» Collected data
☆ ☆ ☆ ☆

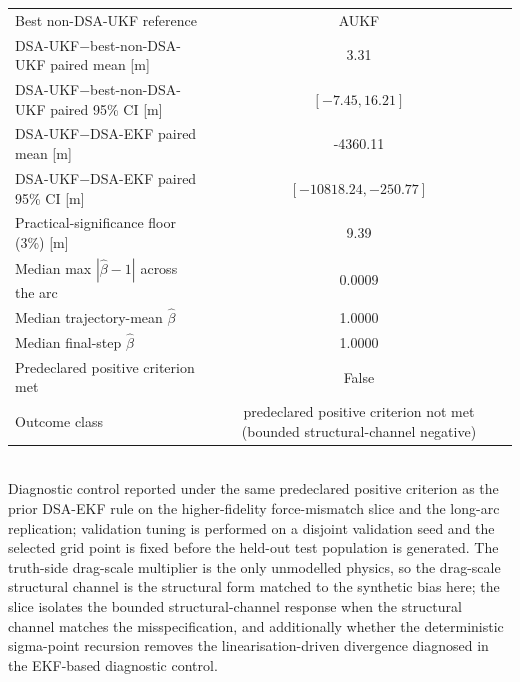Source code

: \begin{table}[!htbp]
{\begin{tabular}{lc}
    \midrule
    Best non-DSA-UKF reference & AUKF \\
    DSA-UKF$-$best-non-DSA-UKF paired mean [m] & 3.31 \\
    DSA-UKF$-$best-non-DSA-UKF paired 95\% CI [m] & $[-7.45, 16.21]$ \\
    DSA-UKF$-$DSA-EKF paired mean [m] & -4360.11 \\
    DSA-UKF$-$DSA-EKF paired 95\% CI [m] & $[-10818.24, -250.77]$ \\
    Practical-significance floor (3\%) [m] & 9.39 \\
    Median max $|\hat{\beta}-1|$ across the arc & 0.0009 \\
    Median trajectory-mean $\hat{\beta}$ & 1.0000 \\
    Median final-step $\hat{\beta}$ & 1.0000 \\
    Predeclared positive criterion met & False \\
    Outcome class & predeclared positive criterion not met (bounded structural-channel negative) \\
    \bottomrule
  \end{tabular}
  }
  \\[2pt] {\footnotesize Diagnostic control reported under the same predeclared positive criterion as the prior DSA-EKF rule on the higher-fidelity force-mismatch slice and the long-arc replication; validation tuning is performed on a disjoint validation seed and the selected grid point is fixed before the held-out test population is generated. The truth-side drag-scale multiplier is the only unmodelled physics, so the drag-scale structural channel is the structural form matched to the synthetic bias here; the slice isolates the bounded structural-channel response when the structural channel matches the misspecification, and additionally whether the deterministic sigma-point recursion removes the linearisation-driven divergence diagnosed in the EKF-based diagnostic control.}
\end{table}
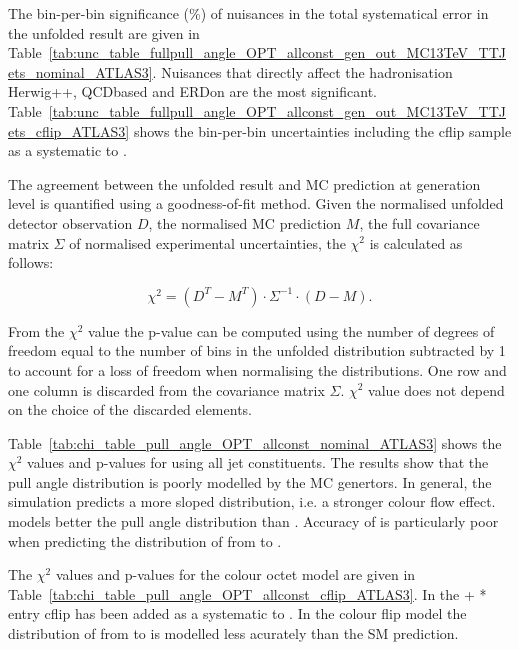 The bin-per-bin significance (\%) of nuisances in the total systematical error in the unfolded result are given in Table~\ref{tab:unc_table_fullpull_angle_OPT_allconst_gen_out_MC13TeV_TTJets_nominal_ATLAS3}. Nuisances that directly affect the hadronisation \ttbar Herwig++, \ttbar QCDbased and \ttbar ERDon are the most significant. Table~\ref{tab:unc_table_fullpull_angle_OPT_allconst_gen_out_MC13TeV_TTJets_cflip_ATLAS3} shows the bin-per-bin uncertainties including the \ttbar cflip sample as a systematic to \ttbar.

The agreement between the unfolded result and MC prediction at generation level is quantified using a goodness-of-fit method. Given the normalised unfolded detector observation $D$, the normalised MC prediction $M$, the full covariance matrix $\Sigma$ of normalised experimental uncertainties, the $\chi^{2}$ is calculated as follows:

\begin{equation}
  \chi^{2}=(D^{T}-M^{T})\cdot\Sigma^{-1}\cdot(D-M).
  \label{eq:chi2}
\end{equation}

From the $\chi^{2}$ value the p-value can be computed using the number of degrees of freedom equal to the number of bins in the unfolded distribution subtracted by 1 to account for a loss of freedom when normalising the distributions. One row and one column is discarded from the covariance matrix $\Sigma$. $\chi^{2}$ value does not depend on the choice of the discarded elements.

Table~\ref{tab:chi_table_pull_angle_OPT_allconst_nominal_ATLAS3} shows the $\chi^{2}$ values and p-values for \pullangle using all jet constituents. The results show that the pull angle distribution is poorly modelled by the MC genertors. In general, the simulation predicts a more sloped distribution, i.e. a stronger colour flow effect. \HERWIGpp models better the pull angle distribution than . Accuracy of  is particularly poor when predicting the distribution of \pullangle from \scndleadingjet to \leadingjet.

The $\chi^{2}$ values and p-values for the \PW colour octet model are given in Table~\ref{tab:chi_table_pull_angle_OPT_allconst_cflip_ATLAS3}. In the \POWHEG+ * entry \ttbar cflip has been added as a systematic to \ttbar. In the colour flip model the distribution of \pullangle from \leadingjet to \scndleadingjet is modelled less acurately than the SM prediction.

☆ ☆ ☆ ☆

» Required work
Please reproduce, exactly as they appear above, the lines from the line containing "DSA-UKF$-$best-non-DSA-UKF paired mean" up to and including the line containing "Practical-significance floor (3\%)".

» Result of the exercise
    DSA-UKF$-$best-non-DSA-UKF paired mean [m] & 3.31 \\
    DSA-UKF$-$best-non-DSA-UKF paired 95\% CI [m] & $[-7.45, 16.21]$ \\
    DSA-UKF$-$DSA-EKF paired mean [m] & -4360.11 \\
    DSA-UKF$-$DSA-EKF paired 95\% CI [m] & $[-10818.24, -250.77]$ \\
    Practical-significance floor (3\%) [m] & 9.39 \\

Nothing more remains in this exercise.